EM: I don't know if that's cheating or not, going backwards like that. I took the idea you had for the opening from PLAN 9, the cheesy '50s thing. For the most part, you had a tempo there. I tried to match that beat and, of course, being PLAN 9, it was just way over the top for everything it was doing.

CS: Melodramatic.

EM: I tried to match that over-the-top-ness, I just substituted each PLAN 9 bit with a piece I'd already written for some part of HIDE AND CREEP. I tried to get as many of those different themes as I could and put them in that opening piece.

CS: So, what are you listening to these days, when you're not working on your own music? What's in your proverbial CD player?

EM: Well, the CD player in my car sucks.

Honestly, I don't really do a good job in listening to music lately. The only time I ever listen to music is whenever somebody actually has me in their car and they say, "Hey, listen to this."

I'm usually trying to work on something of my own, anyway. When I've got some music I'm writing that's playing in my head, I'm just playing it over and over again, trying to figure it out, and other (outside) music distracts me.

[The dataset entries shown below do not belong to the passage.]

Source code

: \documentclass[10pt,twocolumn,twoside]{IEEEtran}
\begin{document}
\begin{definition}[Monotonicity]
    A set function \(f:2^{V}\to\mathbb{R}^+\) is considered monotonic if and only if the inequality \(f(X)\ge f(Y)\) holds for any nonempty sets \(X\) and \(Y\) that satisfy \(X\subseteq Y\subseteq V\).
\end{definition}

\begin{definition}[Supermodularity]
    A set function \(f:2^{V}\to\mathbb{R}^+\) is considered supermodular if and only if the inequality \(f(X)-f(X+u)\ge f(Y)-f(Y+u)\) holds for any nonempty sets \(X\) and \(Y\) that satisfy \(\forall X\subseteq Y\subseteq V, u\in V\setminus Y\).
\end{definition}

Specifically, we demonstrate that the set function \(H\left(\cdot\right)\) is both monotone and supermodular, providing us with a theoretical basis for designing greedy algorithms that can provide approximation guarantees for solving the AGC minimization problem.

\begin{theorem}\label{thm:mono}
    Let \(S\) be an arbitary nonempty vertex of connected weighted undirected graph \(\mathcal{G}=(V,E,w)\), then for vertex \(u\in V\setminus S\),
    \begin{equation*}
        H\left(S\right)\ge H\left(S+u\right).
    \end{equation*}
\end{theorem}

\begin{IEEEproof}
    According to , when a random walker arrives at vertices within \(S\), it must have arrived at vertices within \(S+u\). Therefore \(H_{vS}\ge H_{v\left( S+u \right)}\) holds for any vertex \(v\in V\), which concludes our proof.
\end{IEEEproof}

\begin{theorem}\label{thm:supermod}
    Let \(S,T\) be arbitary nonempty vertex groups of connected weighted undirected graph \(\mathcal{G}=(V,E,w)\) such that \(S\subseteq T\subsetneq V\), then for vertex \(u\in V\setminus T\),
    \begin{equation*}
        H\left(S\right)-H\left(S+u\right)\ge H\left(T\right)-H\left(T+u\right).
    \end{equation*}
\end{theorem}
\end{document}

CS: So, after scoring this movie, are you looking forward to doing another feature?

EM: Yeah. And I'd like to be able to collaborate with someone.

CS: Like you did some with Jim on HIDE AND CREEP.

EM: I can come up with ideas on my own, but sometimes it's more fun with someone else. They can take your musical ideas in a direction you weren't expecting.

One thing I don't know if I'm good at or not, because I've never tried it... so many movies have that lush string sound, of several...

CS: A traditional orchestra score...

EM: Right, where you've got a few instruments carrying it and sometimes it swells and you've got big oceans of stuff and sometimes it just breaks down to one or two notes. I was lucky with HIDE AND CREEP that you wanted more of a folksy, backwoods kind of thing, because that's what I do. But I'm interested at seeing how well I do at something different.


I'd like to thank Eric for taking the time to talk with me about his musical history and HIDE AND CREEP contributions. And thanks to you guys for reading. I'll be back in two weeks, maybe with another movie music interview. Or maybe something else. Regardless, hope to see you then.